- _WHAT IS REQUIRED_
Look below for the line containing "([Wikipedia Link](http://en.wikipedia.org/wiki/Salted_duck_egg))"; from there, print each line exactly up to and including the line containing "Yeah, I didn't either.", and stop.

- _SOURCE MATERIAL_
********************

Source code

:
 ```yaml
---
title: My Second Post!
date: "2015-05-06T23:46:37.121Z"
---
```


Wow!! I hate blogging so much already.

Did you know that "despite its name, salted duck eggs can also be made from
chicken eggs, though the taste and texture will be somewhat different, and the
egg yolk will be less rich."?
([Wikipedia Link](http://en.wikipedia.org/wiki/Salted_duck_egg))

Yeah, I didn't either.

********************

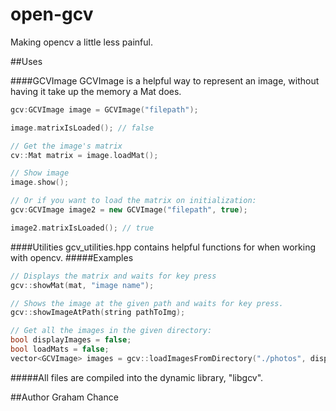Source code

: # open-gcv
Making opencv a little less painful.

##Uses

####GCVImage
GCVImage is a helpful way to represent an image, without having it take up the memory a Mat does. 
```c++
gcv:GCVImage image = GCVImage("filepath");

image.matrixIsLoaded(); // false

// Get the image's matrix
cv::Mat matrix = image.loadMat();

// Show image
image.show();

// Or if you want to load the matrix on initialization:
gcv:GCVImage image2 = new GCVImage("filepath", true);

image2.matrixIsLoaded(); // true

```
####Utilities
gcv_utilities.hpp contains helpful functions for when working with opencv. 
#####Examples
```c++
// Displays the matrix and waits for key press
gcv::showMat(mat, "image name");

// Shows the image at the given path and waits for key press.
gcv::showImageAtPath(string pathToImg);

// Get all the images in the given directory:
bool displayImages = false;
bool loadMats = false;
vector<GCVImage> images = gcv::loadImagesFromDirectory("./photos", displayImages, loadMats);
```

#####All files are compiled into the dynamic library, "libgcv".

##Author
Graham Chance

********************

- _EXERCISE RESPONSE_
([Wikipedia Link](http://en.wikipedia.org/wiki/Salted_duck_egg))

Yeah, I didn't either.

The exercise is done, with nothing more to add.